Authored by michaelrj on Jan 13 2022, 3:10 PM.

Details

Reviewers
sivachandra
lntue
Summary

Add the core parsing logic to handle printf, as well as an entrypoint
for sprintf. Most of the conversions are not yet done (the only ones
that are complete are % c s and n), but adding them should be simple
from the printf side, though the business logic will be complex.

Diff Detail

Event Timeline

michaelrj created this revision.Jan 13 2022, 3:10 PM
michaelrj requested review of this revision.Jan 13 2022, 3:10 PM
lntue added inline comments.Jan 14 2022, 6:18 AM
libc/src/stdio/printf_conv_core.h
26

Use enum class.

65

Mark this method const.

74

Use enum class.

libc/src/stdio/printf_impl.h
2

Why are these functions implemented in the header?

michaelrj updated this revision to Diff 400182.Jan 14 2022, 4:14 PM
michaelrj marked 3 inline comments as done.

address a few comments, and fix a buffer overflow that was causing crashes during testing.

michaelrj edited the summary of this revision. (Show Details)Jan 14 2022, 4:14 PM
michaelrj updated this revision to Diff 401038.Jan 18 2022, 4:45 PM

add tests for string precision and change char conversion to use the string converter

michaelrj updated this revision to Diff 401437.Jan 19 2022, 4:27 PM
michaelrj marked an inline comment as done.

add index mode parsing and tests, as well as tests for char conversion and %%

libc/src/stdio/printf_impl.h
2

Because the libc machinery most easily works with this as a header library.

michaelrj retitled this revision from [WIP][libc] add core parsing for printf to [libc] add core parsing for printf.Jan 19 2022, 4:28 PM

I have not read through everything yet. But, I think we should have a high level design which makes use of C++ facilities where possible to make the whole system neater and manageable.

  1. Separate the actions of parsing, formatting and production.
  2. Viewing the parsing aspect as a separate action is straightforward. The parsing system itself needs a design of its own. I think we can tackle it after we tackle the formatting and production actions.
  3. With respect to formatting, we should have a Stream class like this:
typedef void BufferWriter(void *, char *, size_t);

class Stream {
public:
  Stream(void *buffer, BufferWriter *writer);

  template <typename T>
  Stream &operator<<(T);
};

There should be various specializations of the operator<< method. In fact, considering we need to accommodate a number of formatting features, we should imitate much of the C++ std::ostream functionality (like being able to change encoding with std::hex, being able to set minimum width, etc.) Also, some of the specializations should probably live in their own object files so that they can be selectively excluded. For example, we might want to exclude floating point number formatters.

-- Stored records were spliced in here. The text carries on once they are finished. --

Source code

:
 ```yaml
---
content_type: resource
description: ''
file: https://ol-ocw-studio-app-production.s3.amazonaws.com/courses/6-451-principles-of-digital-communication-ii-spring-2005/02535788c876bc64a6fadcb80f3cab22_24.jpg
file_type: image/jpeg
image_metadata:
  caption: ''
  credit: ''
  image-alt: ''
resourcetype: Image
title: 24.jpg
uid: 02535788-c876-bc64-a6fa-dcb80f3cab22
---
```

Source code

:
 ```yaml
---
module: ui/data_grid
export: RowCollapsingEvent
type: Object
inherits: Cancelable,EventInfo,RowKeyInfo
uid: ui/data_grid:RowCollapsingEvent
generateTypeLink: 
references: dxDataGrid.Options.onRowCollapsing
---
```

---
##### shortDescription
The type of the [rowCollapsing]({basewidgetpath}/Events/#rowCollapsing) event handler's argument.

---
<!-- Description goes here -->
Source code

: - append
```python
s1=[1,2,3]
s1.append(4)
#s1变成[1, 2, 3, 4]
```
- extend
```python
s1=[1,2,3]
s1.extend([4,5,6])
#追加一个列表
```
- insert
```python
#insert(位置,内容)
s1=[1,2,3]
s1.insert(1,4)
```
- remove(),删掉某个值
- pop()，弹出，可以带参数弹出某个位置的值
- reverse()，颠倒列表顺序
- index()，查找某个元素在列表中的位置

  1. The production aspect refers to the buffer and the writer function. For example, buffer can be a FILE * or a char *. The writer functions for these would be something like:
void char_writer(void *buf, char *data, size_t size) {
  char *dst = static_cast<char *>(buf);
  // Write |size| bytes from |data| to |dst|
}

void file_writer(void *bug, char*data, size_t size) {
  FILE *file = static_cast<FILE *>(buf);
  // Write |size| bytes from |data| to |file|
}

Note that the Stream class and the buffer writers can be written and tested without requiring a parser.

michaelrj updated this revision to Diff 402139.Jan 21 2022, 4:56 PM

minor formatting fixes

I think that the ideas you have proposed are good ones, but I think that sticking with the function oriented approach is better than changing to the stream oriented approach.

To start off with, the parsing, formatting, and production functions are all already separate (see parse_format_specifier_sequential, string_conversion, and the OutputBuffer class respectively). These can be tested separately, and I plan on making the future conversions tested separately by default, although I haven't set up separate testing for the string conversions since to test the completed sprintf function we need at least one conversion, and so using the string conversion for testing there works nicely.

In general concept, the stream oriented and function oriented approaches are basically the same, the main difference being that for the existing function oriented approach there isn't an overarching stream class storing the flags and options, they're just passed as arguments to each function. For production the OutputBuffer class takes strings and appends them to the end of its buffer, the only difference being that it uses the write function instead of the stream operators.

The most important part, in my opinion, is that the function oriented approach is already implemented, and for your other suggestions I can add them to the existing implementation (e.g. changing the way that the buffer is stored in the OutputBuffer). I don't see any particular improvements by adopting the stream approach that make it worth refactoring the implementation.

michaelrj abandoned this revision.Feb 11 2022, 11:41 AM

This version of printf has issues that are not easily fixed. It is being redesigned, and a new patch will be made.